Records for the exercise: Begin

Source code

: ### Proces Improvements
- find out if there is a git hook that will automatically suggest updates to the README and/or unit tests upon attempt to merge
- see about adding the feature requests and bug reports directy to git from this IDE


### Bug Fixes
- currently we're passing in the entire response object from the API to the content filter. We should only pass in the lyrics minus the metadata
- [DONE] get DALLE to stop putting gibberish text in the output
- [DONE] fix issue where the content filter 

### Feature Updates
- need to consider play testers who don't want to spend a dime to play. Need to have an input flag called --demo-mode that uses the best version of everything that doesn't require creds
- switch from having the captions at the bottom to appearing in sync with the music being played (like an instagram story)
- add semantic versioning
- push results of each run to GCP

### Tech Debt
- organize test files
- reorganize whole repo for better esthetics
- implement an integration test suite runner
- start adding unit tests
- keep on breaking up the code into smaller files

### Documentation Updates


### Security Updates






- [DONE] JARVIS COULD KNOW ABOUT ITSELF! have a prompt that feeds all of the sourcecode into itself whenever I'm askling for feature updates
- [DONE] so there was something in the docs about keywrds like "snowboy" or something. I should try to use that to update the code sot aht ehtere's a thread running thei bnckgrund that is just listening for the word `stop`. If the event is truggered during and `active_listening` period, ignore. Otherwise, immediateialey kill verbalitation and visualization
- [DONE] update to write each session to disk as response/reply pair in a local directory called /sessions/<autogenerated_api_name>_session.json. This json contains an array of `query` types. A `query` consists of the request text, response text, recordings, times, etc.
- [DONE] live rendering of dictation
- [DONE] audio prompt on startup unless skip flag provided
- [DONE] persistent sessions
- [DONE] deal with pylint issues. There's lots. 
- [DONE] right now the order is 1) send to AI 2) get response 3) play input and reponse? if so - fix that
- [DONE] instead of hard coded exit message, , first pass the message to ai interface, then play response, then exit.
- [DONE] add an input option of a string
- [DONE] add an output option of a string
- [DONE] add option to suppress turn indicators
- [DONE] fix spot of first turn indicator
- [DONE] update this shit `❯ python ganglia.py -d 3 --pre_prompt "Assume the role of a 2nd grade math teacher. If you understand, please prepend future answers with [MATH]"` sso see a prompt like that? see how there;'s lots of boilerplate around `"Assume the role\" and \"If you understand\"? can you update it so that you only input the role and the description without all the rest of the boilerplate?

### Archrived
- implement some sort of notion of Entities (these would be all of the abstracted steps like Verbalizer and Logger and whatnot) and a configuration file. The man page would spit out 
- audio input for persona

Records for the exercise: End
Records for the exercise: Begin

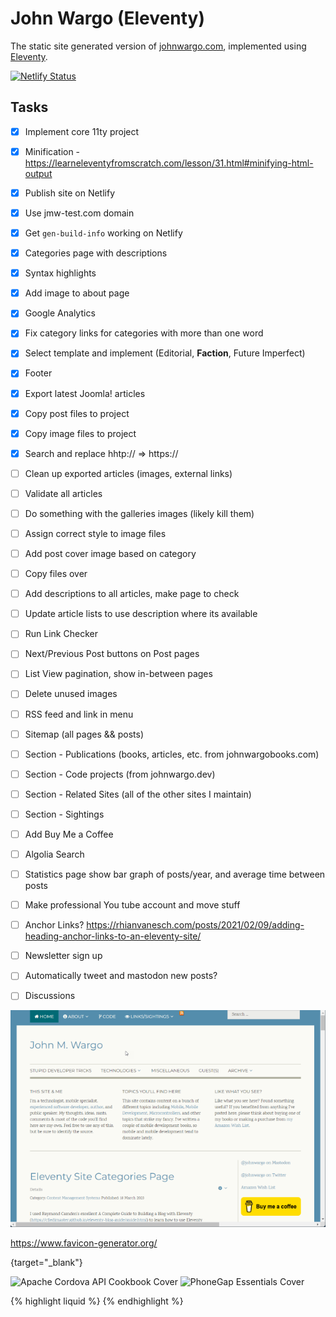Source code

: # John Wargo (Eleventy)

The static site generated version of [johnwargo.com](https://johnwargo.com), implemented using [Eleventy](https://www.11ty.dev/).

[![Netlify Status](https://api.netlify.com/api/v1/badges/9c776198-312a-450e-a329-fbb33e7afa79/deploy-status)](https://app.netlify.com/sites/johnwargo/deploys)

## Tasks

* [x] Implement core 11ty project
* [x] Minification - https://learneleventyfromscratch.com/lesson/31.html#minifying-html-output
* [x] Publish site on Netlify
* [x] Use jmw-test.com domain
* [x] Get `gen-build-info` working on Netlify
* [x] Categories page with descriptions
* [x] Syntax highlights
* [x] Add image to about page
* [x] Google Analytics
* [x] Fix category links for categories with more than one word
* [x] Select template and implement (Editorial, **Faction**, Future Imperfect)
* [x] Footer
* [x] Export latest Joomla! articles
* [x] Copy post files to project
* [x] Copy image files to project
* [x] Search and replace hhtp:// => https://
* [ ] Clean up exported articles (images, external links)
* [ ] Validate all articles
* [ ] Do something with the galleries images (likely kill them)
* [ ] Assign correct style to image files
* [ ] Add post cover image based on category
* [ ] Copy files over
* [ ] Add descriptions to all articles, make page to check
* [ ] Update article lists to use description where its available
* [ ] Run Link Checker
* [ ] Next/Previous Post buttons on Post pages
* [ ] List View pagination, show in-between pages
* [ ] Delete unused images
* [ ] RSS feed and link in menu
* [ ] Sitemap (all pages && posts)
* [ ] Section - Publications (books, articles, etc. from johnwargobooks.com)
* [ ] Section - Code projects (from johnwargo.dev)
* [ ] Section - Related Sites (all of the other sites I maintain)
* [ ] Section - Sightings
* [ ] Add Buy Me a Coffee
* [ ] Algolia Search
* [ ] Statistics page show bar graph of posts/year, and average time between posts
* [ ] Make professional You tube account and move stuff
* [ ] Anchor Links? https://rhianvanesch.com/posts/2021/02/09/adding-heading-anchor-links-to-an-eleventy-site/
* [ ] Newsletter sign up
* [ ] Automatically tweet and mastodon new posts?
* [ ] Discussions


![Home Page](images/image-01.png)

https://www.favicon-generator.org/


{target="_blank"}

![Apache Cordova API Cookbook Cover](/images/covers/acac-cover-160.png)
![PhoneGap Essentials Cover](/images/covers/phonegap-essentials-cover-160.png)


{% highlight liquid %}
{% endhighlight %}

Records for the exercise: End

Please copy every line of the material that contains the word "sites".

Problem solution —
[![Netlify Status](https://api.netlify.com/api/v1/badges/9c776198-312a-450e-a329-fbb33e7afa79/deploy-status)](https://app.netlify.com/sites/johnwargo/deploys)
* [ ] Section - Related Sites (all of the other sites I maintain)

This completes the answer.